**Exercise goal:**
This exercise calls for a copy of every line in the listing below that carries the word "texlive".

**Records for the exercise:**
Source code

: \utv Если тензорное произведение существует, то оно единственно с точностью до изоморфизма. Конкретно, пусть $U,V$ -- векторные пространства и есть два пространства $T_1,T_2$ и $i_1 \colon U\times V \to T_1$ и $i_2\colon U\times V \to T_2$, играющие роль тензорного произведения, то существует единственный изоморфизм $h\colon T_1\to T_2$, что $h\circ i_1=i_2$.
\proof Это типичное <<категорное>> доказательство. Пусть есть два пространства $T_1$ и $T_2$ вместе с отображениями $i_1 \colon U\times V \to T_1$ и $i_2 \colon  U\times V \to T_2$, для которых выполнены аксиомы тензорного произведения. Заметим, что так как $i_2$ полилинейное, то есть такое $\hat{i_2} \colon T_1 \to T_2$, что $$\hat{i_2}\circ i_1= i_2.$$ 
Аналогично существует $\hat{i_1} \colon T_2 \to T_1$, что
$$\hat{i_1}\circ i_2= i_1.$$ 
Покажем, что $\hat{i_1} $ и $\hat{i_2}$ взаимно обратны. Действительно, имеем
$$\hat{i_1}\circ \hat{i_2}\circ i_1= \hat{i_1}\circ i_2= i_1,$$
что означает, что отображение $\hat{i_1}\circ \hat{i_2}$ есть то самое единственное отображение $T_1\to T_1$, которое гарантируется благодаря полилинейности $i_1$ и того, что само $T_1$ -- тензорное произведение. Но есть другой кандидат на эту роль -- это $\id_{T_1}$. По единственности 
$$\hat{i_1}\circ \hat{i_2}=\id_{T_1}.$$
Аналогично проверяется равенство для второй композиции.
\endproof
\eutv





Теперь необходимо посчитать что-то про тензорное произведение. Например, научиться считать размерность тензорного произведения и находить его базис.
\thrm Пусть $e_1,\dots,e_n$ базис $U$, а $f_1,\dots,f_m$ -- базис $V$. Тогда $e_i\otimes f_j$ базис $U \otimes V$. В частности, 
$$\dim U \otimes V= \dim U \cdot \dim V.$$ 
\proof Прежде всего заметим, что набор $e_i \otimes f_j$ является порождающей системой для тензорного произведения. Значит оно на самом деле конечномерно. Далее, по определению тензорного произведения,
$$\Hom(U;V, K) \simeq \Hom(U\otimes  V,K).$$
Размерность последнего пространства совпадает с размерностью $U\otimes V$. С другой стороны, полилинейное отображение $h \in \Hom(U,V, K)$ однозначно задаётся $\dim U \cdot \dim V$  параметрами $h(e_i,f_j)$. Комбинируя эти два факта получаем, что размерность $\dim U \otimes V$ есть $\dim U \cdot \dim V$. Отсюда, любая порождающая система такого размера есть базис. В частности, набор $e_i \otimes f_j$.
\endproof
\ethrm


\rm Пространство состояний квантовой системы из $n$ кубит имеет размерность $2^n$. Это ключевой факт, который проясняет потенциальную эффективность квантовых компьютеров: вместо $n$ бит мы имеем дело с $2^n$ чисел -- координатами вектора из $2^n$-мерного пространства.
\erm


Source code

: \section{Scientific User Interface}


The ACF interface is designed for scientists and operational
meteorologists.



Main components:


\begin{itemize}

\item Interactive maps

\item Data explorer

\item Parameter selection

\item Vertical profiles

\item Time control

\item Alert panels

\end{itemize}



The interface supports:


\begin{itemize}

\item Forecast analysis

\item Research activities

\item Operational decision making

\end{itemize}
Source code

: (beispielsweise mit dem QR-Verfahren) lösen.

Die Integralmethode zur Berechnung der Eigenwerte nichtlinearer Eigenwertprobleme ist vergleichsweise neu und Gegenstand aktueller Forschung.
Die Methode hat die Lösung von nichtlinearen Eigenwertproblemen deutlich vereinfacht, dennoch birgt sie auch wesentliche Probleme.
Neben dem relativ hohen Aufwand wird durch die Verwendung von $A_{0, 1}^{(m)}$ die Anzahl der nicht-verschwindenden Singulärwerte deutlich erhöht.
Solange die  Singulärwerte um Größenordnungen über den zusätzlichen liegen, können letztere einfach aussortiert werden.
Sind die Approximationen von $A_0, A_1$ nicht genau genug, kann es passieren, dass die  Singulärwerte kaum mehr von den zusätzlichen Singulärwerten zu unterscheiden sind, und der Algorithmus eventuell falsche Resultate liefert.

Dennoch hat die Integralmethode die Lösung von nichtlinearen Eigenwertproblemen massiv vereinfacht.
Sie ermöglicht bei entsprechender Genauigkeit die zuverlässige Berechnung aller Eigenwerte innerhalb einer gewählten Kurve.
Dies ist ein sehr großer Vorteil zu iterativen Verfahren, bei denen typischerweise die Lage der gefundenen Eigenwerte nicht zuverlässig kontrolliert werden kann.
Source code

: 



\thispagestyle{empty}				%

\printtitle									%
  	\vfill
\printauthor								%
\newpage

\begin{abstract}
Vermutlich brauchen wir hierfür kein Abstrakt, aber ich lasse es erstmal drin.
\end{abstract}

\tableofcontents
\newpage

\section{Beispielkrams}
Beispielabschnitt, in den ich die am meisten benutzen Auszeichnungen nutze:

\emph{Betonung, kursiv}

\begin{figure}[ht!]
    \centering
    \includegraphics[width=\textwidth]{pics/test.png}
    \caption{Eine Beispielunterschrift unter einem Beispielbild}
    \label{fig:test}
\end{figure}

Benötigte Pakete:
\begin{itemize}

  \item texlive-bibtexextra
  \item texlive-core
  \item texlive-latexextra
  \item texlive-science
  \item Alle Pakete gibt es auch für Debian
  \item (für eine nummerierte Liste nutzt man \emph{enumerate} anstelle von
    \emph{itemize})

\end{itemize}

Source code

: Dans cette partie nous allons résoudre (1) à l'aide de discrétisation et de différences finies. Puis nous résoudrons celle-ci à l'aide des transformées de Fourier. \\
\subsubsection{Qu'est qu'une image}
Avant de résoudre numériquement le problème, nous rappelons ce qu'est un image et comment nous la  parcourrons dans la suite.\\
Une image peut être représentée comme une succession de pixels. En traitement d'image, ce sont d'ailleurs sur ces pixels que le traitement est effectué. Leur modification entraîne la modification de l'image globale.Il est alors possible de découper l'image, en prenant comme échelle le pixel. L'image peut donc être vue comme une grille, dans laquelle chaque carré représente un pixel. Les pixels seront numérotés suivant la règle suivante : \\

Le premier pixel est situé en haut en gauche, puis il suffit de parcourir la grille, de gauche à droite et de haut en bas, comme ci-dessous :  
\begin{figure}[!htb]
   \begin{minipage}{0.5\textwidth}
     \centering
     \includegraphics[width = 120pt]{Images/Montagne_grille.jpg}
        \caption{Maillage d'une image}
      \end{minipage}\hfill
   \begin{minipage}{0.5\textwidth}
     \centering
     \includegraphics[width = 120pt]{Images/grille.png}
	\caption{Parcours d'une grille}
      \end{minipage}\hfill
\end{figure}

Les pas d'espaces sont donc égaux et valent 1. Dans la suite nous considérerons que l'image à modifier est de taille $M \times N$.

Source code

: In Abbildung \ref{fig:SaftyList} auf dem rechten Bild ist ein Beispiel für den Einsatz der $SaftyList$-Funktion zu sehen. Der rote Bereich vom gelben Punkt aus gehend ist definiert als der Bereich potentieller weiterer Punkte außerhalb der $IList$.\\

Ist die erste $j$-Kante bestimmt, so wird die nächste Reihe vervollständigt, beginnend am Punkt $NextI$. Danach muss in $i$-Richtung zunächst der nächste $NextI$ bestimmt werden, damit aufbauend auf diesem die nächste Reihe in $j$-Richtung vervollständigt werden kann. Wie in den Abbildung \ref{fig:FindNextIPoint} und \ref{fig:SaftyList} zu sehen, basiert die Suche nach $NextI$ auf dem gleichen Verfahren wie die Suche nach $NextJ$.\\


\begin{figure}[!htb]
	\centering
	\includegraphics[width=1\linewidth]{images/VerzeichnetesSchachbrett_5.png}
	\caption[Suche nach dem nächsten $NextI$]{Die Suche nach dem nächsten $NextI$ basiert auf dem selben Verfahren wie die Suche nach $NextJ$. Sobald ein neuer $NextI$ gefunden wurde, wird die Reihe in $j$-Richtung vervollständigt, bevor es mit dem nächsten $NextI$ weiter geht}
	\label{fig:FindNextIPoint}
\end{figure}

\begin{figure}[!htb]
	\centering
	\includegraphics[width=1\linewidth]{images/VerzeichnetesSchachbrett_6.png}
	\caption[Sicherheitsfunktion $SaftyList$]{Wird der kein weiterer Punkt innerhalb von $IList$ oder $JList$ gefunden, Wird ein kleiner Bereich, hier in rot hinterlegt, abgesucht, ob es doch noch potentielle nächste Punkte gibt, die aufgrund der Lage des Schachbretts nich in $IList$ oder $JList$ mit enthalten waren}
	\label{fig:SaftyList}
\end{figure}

**Response to this exercise:**
  \item texlive-bibtexextra
  \item texlive-core
  \item texlive-latexextra
  \item texlive-science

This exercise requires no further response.